> [What is required]:
With the images left out, print every entry that follows exactly.
─── Listed entries ───
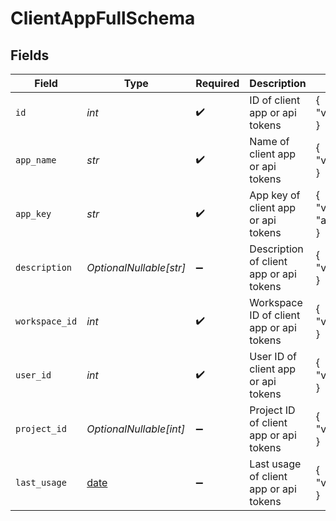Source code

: # ClientAppFullSchema


## Fields

| Field                                                                | Type                                                                 | Required                                                             | Description                                                          | Example                                                              |
| -------------------------------------------------------------------- | -------------------------------------------------------------------- | -------------------------------------------------------------------- | -------------------------------------------------------------------- | -------------------------------------------------------------------- |
| `id`                                                                 | *int*                                                                | :heavy_check_mark:                                                   | ID of client app or api tokens                                       | {<br/>"value": 1<br/>}                                               |
| `app_name`                                                           | *str*                                                                | :heavy_check_mark:                                                   | Name of client app or api tokens                                     | {<br/>"value": "Example Client App Name"<br/>}                       |
| `app_key`                                                            | *str*                                                                | :heavy_check_mark:                                                   | App key of client app or api tokens                                  | {<br/>"value": "abcDefGhiJklMnoPqrStuVwxYz1234567890"<br/>}          |
| `description`                                                        | *OptionalNullable[str]*                                              | :heavy_minus_sign:                                                   | Description of client app or api tokens                              | {<br/>"value": "Example Client App Description"<br/>}                |
| `workspace_id`                                                       | *int*                                                                | :heavy_check_mark:                                                   | Workspace ID of client app or api tokens                             | {<br/>"value": 1<br/>}                                               |
| `user_id`                                                            | *int*                                                                | :heavy_check_mark:                                                   | User ID of client app or api tokens                                  | {<br/>"value": 1<br/>}                                               |
| `project_id`                                                         | *OptionalNullable[int]*                                              | :heavy_minus_sign:                                                   | Project ID of client app or api tokens                               | {<br/>"value": 1<br/>}                                               |
| `last_usage`                                                         | [date](https://docs.python.org/3/library/datetime.html#date-objects) | :heavy_minus_sign:                                                   | Last usage of client app or api tokens                               | {<br/>"value": "2021-09-28T11:30:00.000Z"<br/>}                      |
───
> [Result of the task]:
Source code

: # ClientAppFullSchema


## Fields

| Field                                                                | Type                                                                 | Required                                                             | Description                                                          | Example                                                              |
| -------------------------------------------------------------------- | -------------------------------------------------------------------- | -------------------------------------------------------------------- | -------------------------------------------------------------------- | -------------------------------------------------------------------- |
| `id`                                                                 | *int*                                                                | :heavy_check_mark:                                                   | ID of client app or api tokens                                       | {<br/>"value": 1<br/>}                                               |
| `app_name`                                                           | *str*                                                                | :heavy_check_mark:                                                   | Name of client app or api tokens                                     | {<br/>"value": "Example Client App Name"<br/>}                       |
| `app_key`                                                            | *str*                                                                | :heavy_check_mark:                                                   | App key of client app or api tokens                                  | {<br/>"value": "abcDefGhiJklMnoPqrStuVwxYz1234567890"<br/>}          |
| `description`                                                        | *OptionalNullable[str]*                                              | :heavy_minus_sign:                                                   | Description of client app or api tokens                              | {<br/>"value": "Example Client App Description"<br/>}                |
| `workspace_id`                                                       | *int*                                                                | :heavy_check_mark:                                                   | Workspace ID of client app or api tokens                             | {<br/>"value": 1<br/>}                                               |
| `user_id`                                                            | *int*                                                                | :heavy_check_mark:                                                   | User ID of client app or api tokens                                  | {<br/>"value": 1<br/>}                                               |
| `project_id`                                                         | *OptionalNullable[int]*                                              | :heavy_minus_sign:                                                   | Project ID of client app or api tokens                               | {<br/>"value": 1<br/>}                                               |
| `last_usage`                                                         | [date](https://docs.python.org/3/library/datetime.html#date-objects) | :heavy_minus_sign:                                                   | Last usage of client app or api tokens                               | {<br/>"value": "2021-09-28T11:30:00.000Z"<br/>}                      |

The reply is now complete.